ESPE2022 Poster Category 1 Diabetes and Insulin (86 abstracts)
A novel mutation in INS gene in an infant with neonatal diabetes mellitus: A case report and functional study
Junghwan Suh , Su Jin Kim , Hae In Lee , Myeongseob Lee , Kyungchul Song , Han Saem Choi , Ahreum Kwon , Hyun Wook Chae & Ho-Seong Kim
Severance Hospital, Seoul, Republic of South Korea
Neonatal diabetes mellitus (NDM) is a hyperglycemic status usually diagnosed before first 6 months of life, which is caused by monogenic mutations. INS gene mutation is the second most common cause of permanent NDM, causing misfolding of proinsulin and accumulation in the endoplasmic reticulum, leading to apoptosis of the pancreatic beta cells. We report a case of NDM in a 2-month-old girl with a novel heterozygous mutation of the INS gene, and functional studies to confirm the pathogenesis of the mutation. A 2-month-old girl presented with mild fever, cough, and dyspnea for 2 days. The serum blood glucose was 702 mg/dl, pH 7.01, and serum and urine ketones were positive. She was diagnosed with NDM and diabetic ketoacidosis (DKA), and intravenous hydration and insulin infusion therapy were started. After resolution of DKA, she applied continuous glucose monitoring system and insulin pump. Next-generation sequencing revealed a novel heterozygous mutation in the INS gene.
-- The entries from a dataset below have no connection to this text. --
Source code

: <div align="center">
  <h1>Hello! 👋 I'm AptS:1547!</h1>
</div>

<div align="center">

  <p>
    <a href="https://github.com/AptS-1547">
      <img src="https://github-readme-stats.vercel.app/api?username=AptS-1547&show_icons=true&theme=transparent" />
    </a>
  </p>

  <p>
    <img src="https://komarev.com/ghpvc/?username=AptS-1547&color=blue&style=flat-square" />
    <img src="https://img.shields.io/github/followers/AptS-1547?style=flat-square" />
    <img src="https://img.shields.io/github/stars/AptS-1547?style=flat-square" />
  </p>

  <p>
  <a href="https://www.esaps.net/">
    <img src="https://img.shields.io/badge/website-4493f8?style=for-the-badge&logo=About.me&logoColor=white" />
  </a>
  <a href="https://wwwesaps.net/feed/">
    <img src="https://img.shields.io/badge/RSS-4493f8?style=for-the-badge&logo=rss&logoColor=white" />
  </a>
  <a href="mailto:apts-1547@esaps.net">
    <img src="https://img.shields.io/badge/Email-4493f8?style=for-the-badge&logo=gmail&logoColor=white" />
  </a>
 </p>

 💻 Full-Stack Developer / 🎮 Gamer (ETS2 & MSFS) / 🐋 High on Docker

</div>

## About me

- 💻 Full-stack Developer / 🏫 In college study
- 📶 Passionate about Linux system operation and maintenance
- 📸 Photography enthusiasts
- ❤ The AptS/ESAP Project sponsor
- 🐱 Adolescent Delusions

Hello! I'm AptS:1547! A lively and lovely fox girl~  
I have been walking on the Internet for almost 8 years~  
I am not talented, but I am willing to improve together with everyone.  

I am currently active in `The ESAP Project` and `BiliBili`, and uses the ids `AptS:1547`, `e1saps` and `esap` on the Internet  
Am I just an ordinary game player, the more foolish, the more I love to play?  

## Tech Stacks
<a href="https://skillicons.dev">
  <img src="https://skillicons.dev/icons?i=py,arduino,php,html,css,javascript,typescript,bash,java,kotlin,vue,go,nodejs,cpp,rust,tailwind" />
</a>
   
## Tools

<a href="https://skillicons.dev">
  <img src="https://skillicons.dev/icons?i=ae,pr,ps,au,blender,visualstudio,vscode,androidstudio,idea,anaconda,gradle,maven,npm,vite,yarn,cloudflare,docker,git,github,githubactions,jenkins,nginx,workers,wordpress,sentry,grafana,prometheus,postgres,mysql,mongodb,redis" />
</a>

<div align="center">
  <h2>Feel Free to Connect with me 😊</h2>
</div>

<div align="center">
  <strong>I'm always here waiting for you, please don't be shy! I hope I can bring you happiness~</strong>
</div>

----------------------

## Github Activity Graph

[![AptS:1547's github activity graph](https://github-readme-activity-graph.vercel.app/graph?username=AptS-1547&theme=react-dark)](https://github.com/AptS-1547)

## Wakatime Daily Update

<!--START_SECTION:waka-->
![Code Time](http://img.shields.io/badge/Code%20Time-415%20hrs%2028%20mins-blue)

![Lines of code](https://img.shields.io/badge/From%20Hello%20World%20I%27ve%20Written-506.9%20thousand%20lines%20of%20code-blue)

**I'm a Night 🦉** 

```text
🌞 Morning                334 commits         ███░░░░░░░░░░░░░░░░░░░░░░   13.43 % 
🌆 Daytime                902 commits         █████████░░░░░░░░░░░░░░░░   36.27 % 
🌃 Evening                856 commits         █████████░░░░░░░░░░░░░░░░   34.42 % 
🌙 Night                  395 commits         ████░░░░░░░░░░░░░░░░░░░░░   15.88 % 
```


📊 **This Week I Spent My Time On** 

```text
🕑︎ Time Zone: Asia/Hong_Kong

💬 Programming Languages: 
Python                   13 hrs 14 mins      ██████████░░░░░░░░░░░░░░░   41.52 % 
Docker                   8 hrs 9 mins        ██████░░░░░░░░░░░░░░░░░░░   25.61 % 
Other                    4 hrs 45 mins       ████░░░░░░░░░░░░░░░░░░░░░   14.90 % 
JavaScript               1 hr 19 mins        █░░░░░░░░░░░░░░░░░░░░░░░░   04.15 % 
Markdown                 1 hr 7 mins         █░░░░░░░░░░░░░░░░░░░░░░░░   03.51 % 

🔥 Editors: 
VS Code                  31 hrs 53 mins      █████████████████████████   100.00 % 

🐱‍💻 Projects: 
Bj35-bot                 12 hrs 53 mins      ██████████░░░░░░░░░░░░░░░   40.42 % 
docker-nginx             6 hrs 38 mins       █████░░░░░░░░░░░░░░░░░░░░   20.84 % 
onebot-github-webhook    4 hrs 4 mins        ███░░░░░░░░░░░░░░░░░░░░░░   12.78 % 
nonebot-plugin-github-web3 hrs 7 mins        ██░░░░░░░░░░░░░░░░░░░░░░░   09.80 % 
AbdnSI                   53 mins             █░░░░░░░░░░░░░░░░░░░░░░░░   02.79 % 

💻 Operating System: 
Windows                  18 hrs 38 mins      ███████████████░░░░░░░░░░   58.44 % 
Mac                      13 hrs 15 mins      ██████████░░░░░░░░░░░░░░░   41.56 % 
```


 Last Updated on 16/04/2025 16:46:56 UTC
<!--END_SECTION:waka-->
The newly discovered variant is c.64G>C (P.Ala22Pro). Further functional studies were performed to identify its clinical implications. Western blot analysis and RT-PCR showed decreased expression of protein and RNA in A22P mutant compared to wild-type, respectively. Insulin levels were lower in the mutant than in the wild type by ELISA. Confocal microscopy showed accumulation of human proinsulin proteins in the endoplasmic reticulum in A22P mutant. In conclusion, a novel mutation of the INS gene, c.64G>C (P.Ala22Pro), was discovered in a 2-month-old girl diagnosed with NDM, and decreased insulin secretion from pancreatic beta cells is confirmed based on various functional studies.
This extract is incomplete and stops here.